The Null Device

Homograph attacks

A h4x0r group named Shmoo has revealed a new web-spoofing attack which takes advantage of Unicode characters which look like ASCII characters but aren't, allowing spoofers to register sites like http://www.pаypal.com/ (note that the first 'a' isn't an 'a', but rather Unicode character #1072, the Cyrillic small 'a'). A demo page with two dodgy links is here.

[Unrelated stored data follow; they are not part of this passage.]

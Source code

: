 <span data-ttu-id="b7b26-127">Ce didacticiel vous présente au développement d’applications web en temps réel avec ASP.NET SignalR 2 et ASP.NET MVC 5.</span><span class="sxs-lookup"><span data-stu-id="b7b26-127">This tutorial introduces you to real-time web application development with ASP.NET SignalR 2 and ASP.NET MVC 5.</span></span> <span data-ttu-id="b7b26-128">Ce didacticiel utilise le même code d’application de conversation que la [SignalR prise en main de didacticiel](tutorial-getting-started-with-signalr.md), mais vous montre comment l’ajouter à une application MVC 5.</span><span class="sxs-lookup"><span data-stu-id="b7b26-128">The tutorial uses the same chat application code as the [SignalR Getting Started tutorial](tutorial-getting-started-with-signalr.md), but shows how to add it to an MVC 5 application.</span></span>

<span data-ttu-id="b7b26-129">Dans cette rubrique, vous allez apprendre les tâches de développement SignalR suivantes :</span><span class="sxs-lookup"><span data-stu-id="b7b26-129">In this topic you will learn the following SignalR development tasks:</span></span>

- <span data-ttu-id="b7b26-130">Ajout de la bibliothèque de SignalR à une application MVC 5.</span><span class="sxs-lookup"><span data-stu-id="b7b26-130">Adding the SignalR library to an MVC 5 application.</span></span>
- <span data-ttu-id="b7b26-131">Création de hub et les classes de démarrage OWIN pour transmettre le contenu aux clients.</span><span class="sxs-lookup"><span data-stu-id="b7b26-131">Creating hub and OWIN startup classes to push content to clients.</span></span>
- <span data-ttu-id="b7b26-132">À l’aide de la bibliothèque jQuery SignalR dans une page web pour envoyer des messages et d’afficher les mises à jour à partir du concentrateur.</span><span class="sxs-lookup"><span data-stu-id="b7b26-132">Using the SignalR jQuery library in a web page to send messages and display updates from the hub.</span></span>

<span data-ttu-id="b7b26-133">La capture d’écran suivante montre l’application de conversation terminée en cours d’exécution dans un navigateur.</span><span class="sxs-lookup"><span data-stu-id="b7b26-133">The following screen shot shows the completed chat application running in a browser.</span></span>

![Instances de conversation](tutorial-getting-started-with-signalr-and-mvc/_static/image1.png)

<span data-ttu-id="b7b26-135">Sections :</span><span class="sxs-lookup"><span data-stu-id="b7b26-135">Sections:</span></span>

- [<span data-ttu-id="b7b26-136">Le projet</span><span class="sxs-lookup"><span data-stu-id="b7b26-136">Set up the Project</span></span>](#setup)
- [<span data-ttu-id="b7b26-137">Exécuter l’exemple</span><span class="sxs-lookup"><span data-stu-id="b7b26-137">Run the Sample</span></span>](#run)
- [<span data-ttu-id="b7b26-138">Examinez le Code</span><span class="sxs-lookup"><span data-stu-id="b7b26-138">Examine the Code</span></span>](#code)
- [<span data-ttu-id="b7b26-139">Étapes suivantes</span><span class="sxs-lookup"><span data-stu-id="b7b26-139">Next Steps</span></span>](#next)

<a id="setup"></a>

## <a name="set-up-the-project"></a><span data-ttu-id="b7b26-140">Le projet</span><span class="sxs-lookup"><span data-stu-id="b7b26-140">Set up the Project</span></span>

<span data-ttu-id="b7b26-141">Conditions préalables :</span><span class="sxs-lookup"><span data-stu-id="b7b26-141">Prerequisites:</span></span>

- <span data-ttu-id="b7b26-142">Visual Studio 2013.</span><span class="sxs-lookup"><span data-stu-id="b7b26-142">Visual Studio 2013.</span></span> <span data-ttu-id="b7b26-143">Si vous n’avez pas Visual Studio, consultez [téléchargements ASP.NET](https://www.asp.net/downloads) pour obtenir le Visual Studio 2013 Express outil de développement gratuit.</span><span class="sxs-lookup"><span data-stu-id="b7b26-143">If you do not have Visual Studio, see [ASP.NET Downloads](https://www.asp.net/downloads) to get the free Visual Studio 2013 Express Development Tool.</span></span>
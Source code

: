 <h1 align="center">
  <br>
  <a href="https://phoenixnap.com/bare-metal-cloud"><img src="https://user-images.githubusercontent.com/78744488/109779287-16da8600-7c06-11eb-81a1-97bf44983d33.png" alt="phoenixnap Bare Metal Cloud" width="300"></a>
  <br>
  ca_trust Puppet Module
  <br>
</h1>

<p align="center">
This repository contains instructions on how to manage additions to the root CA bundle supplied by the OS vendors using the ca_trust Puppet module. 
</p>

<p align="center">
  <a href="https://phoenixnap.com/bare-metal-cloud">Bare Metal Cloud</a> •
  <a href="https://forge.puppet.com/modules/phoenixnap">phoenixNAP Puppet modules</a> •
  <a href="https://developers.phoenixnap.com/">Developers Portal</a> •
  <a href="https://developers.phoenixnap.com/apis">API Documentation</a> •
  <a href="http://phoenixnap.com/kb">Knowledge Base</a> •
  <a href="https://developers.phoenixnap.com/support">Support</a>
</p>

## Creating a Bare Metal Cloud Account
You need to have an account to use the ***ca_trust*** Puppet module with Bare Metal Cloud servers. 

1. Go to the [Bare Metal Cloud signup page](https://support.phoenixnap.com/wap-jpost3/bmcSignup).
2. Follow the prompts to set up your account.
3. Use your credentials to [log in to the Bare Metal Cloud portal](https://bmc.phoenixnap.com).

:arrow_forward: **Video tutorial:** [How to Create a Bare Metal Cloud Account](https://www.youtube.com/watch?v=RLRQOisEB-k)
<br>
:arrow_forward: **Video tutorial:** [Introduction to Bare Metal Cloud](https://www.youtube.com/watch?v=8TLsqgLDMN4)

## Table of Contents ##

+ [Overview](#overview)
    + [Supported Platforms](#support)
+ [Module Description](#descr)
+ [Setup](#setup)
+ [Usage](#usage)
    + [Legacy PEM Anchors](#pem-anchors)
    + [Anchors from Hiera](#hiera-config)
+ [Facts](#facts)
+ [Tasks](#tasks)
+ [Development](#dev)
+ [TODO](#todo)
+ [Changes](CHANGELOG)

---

Such attacks, of course, only work if Unicode domain names are allowed. This is one of the few times that Internet Explorer users are safer than Mozilla/Firefox users, as IE doesn't support international domain names out of the box. If you're using Firefox, you may be able to fix it by following the following procedure (via bOING bOING):

1) Goto your Firefox address bar. Enter about:config and press enter. Firefox will load the (large!) config page.
2) Scroll down to the line beginning network.enableIDN -- this is International Domain Name support, and it is causing the problem here. We want to turn this off -- for now. Ideally we want to support international domain names, but not with this problem.
3) Double-click the network.enableIDN label, and Firefox will show a dialog set to 'true'. Change it to 'false' (no quotes!), click Ok. You are done.
4) Go check out the shmoo demo again and notice it no longer works.

Of course, if you practice safe web access, you won't be entering your bank details or whatever after following a link (however kosher-looking) from an untrusted source in the first place, but only after having typed it in with your own hands or selected it from your local bookmarks.

There are 1 comments on "Homograph attacks":

Posted by: Michael S. http://beebo.org Thu Feb 10 09:49:31 2005

That's quite ... nasty.

Though I think the SSL certificate issuer has a lot to answer for here--they shouldn't be issuing certificates with a similar name, let alone similar domain name, to anything that already exists. Or do they not actually do this check?

I'd assumed you wouldn't be able to get a certificate claiming to be from "Microsoft Corporation" or "MicroSoft Corp.", "Microsoft Inc.", etc. for *any* domain--is this not the case?